TASK BRIEF —
Look through the records and copy each line with the string "ContingencyTable" in it.

Start of Block

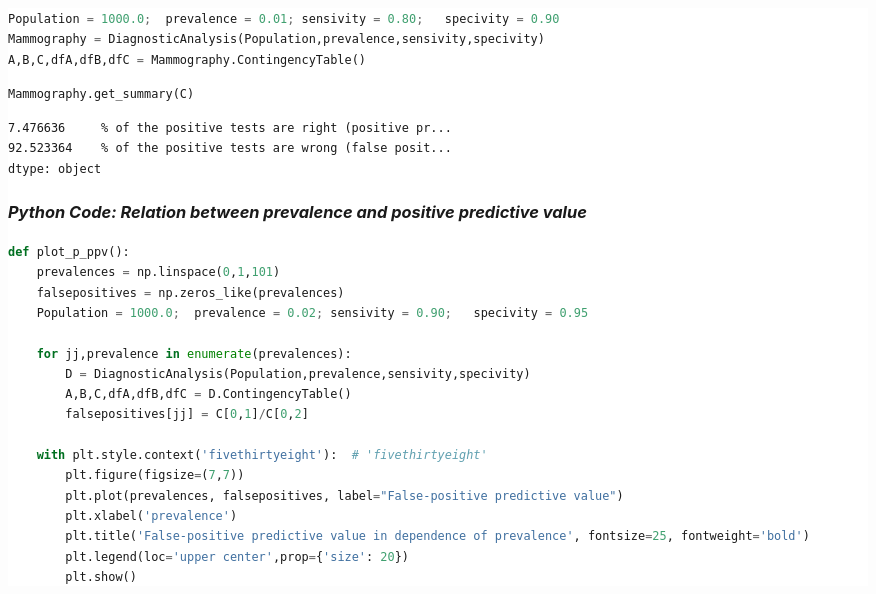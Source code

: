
 ```python
```


```python
Population = 1000.0;  prevalence = 0.01; sensivity = 0.80;   specivity = 0.90
Mammography = DiagnosticAnalysis(Population,prevalence,sensivity,specivity)
A,B,C,dfA,dfB,dfC = Mammography.ContingencyTable()
```


```python
Mammography.get_summary(C)
```




    7.476636     % of the positive tests are right (positive pr...
    92.523364    % of the positive tests are wrong (false posit...
    dtype: object



### _Python Code: Relation between prevalence and positive predictive value_


```python
def plot_p_ppv():
    prevalences = np.linspace(0,1,101)
    falsepositives = np.zeros_like(prevalences)
    Population = 1000.0;  prevalence = 0.02; sensivity = 0.90;   specivity = 0.95

    for jj,prevalence in enumerate(prevalences):
        D = DiagnosticAnalysis(Population,prevalence,sensivity,specivity)
        A,B,C,dfA,dfB,dfC = D.ContingencyTable()
        falsepositives[jj] = C[0,1]/C[0,2]
        
    with plt.style.context('fivethirtyeight'):  # 'fivethirtyeight'
        plt.figure(figsize=(7,7))
        plt.plot(prevalences, falsepositives, label="False-positive predictive value")
        plt.xlabel('prevalence')
        plt.title('False-positive predictive value in dependence of prevalence', fontsize=25, fontweight='bold')
        plt.legend(loc='upper center',prop={'size': 20})
        plt.show()
```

End of Block

WRITTEN SOLUTION —
A,B,C,dfA,dfB,dfC = Mammography.ContingencyTable()
        A,B,C,dfA,dfB,dfC = D.ContingencyTable()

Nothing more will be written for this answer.